Da una decina di anni a questa parte si assiste ad un crescente sviluppo dell'olivicoltura nella penisola Istriana dovuto a una riscoperta di questo tipo di coltura, un tempo largamente diffusa pressoché in tutta la zona costiera e ben radicata nel contesto socio-culturale della popolazione, e che tuttavia negli ultimi decenni aveva in certa maniera perso di interesse a causa di diversi fattori tra i quali l’introduzione di coltivazioni a più semplice conduzione e di più immediato rendiconto, la perdita di abitudini e stili di vita legati alla cultura tradizionale associata alla progressiva migrazione di fasce di popolazione rurale verso altri settori produttivi, l’urbanizzazione di zone che un tempo erano agricole ecc. Fenomeni che, in sostanza, hanno contraddistinto lo sviluppo nel secondo dopoguerra di buona parte dei paesi industrializzati ma che nella terra d’Istria, straordinariamente legata alle proprie radici e saldamente ancorata alle proprie tradizioni non hanno mai del tutto sepolto l’interesse verso i sapori veri e genuini dei prodotti della terra, che qui fondono in un crogiuolo di sapori le loro espressioni continentali, balcaniche e mediterranee.
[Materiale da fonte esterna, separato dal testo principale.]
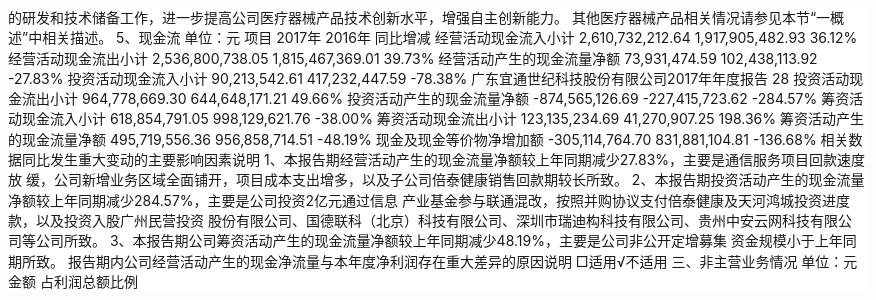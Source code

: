 的研发和技术储备工作，进一步提高公司医疗器械产品技术创新水平，增强自主创新能力。
其他医疗器械产品相关情况请参见本节“一概述”中相关描述。
5、现金流
单位：元
项目
2017年
2016年
同比增减
经营活动现金流入小计
2,610,732,212.64
1,917,905,482.93
36.12%
经营活动现金流出小计
2,536,800,738.05
1,815,467,369.01
39.73%
经营活动产生的现金流量净额
73,931,474.59
102,438,113.92
-27.83%
投资活动现金流入小计
90,213,542.61
417,232,447.59
-78.38%
广东宜通世纪科技股份有限公司2017年年度报告
28
投资活动现金流出小计
964,778,669.30
644,648,171.21
49.66%
投资活动产生的现金流量净额
-874,565,126.69
-227,415,723.62
-284.57%
筹资活动现金流入小计
618,854,791.05
998,129,621.76
-38.00%
筹资活动现金流出小计
123,135,234.69
41,270,907.25
198.36%
筹资活动产生的现金流量净额
495,719,556.36
956,858,714.51
-48.19%
现金及现金等价物净增加额
-305,114,764.70
831,881,104.81
-136.68%
相关数据同比发生重大变动的主要影响因素说明
1、本报告期经营活动产生的现金流量净额较上年同期减少27.83%，主要是通信服务项目回款速度放
缓，公司新增业务区域全面铺开，项目成本支出增多，以及子公司倍泰健康销售回款期较长所致。
2、本报告期投资活动产生的现金流量净额较上年同期减少284.57%，主要是公司投资2亿元通过信息
产业基金参与联通混改，按照并购协议支付倍泰健康及天河鸿城投资进度款，以及投资入股广州民营投资
股份有限公司、国德联科（北京）科技有限公司、深圳市瑞迪构科技有限公司、贵州中安云网科技有限公
司等公司所致。
3、本报告期公司筹资活动产生的现金流量净额较上年同期减少48.19%，主要是公司非公开定增募集
资金规模小于上年同期所致。
报告期内公司经营活动产生的现金净流量与本年度净利润存在重大差异的原因说明
□适用√不适用
三、非主营业务情况
单位：元金额
占利润总额比例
E’ in questo solco che, grazie anche ad alcune forme di incentivazione che lo Stato ha in maniera lungimirante concesso, da alcuni anni si assiste a una vera e propria renaissance dell’olivicoltura, in cui alla riscoperta degli antichi metodi si affiancano le nuove scoperte e le nuove tecniche: alla riscoperta e ai nuovi impianti di varietà autoctone di origine antichissima si accompagna ad esempio la anticipazione del periodo di raccolta che, come noto a discapito di una minore percentuale di olio prodotto, permette di innalzare enormemente la qualità.
Il risultato è che in Istria si sono raggiunti livelli di eccellenza per quanto concerne la produzione di extravergini, come testimoniano gli innumerevoli premi conseguiti nei più prestigiosi concorsi internazionali, e come confermato dal successo che questi oli cominciano a riscuotere anche al di fuori dei confini della regione e a livello internazionale.
L’iniziale necessità di dare inizio a una seria campagna di piantumazioni, unita a una certa grossolanità di visioni ha fatto sì che fossero importate migliaia di esemplari di varietà non propriamente autoctone (leccino, frantoio, ecc.) ma che fossero in grado di garantire veloce attecchimento; quantità sicure e costanti, e oli dotati di personalità non troppo accentuate, mentre in tempi recenti buona parte dell’attenzione si è rivolta alla riscoperta e alla valorizzazione delle varietà autoctone (Busa, Zizolera, Rossignola), non solo con le ricerche genetiche, la piantumazione di nuovi esemplari, ecc. ma anche con il ripristino di antichi oliveti e la rimessa in esercizio di esemplari secolari, magari ridotti da decenni allo stato selvatico.